Search the data for "crud". Each line containing it is to be copied.
☆ ☆ ☆
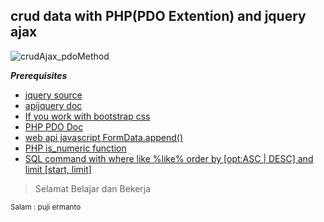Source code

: ## crud data with PHP(PDO Extention) and jquery ajax  
![crudAjax_pdoMethod](https://raw.githubusercontent.com/codesyariah122/crud-data-with-php-PDO-Jquery-ajax/with_pagination/assets/crud_ajax_pagination.gif)  


***Prerequisites***  
<ul>
  <li><a href="https://code.jquery.com/">jquery source</a></li>
  <li><a href="https://api.jquery.com/">apijquery doc</a></li>  
  <li><a href="https://www.w3schools.com/bootstrap4/bootstrap_get_started.asp">If you work with bootstrap css</a></li>
  <li><a href="https://www.php.net/manual/en/book.pdo.php">PHP PDO Doc</a></li>
  <li><a href="https://developer.mozilla.org/en-US/docs/Web/API/FormData/append">web api javascript FormData.append()</a></li>  
  <li><a href="https://www.php.net/manual/en/function.is-numeric.php">PHP is_numeric function</a></li>
  <li><a href="https://stackoverflow.com/questions/4708708/how-does-mysql-process-order-by-and-limit-in-a-query">SQL command with where like %like% order by [opt:ASC | DESC] and limit [start, limit]</a></li>
</ul>

<blockquote>Selamat Belajar dan Bekerja</blockquote>
<small>Salam : puji ermanto</small>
☆ ☆ ☆
Solved problem:
: ## crud data with PHP(PDO Extention) and jquery ajax  
![crudAjax_pdoMethod](https://raw.githubusercontent.com/codesyariah122/crud-data-with-php-PDO-Jquery-ajax/with_pagination/assets/crud_ajax_pagination.gif)  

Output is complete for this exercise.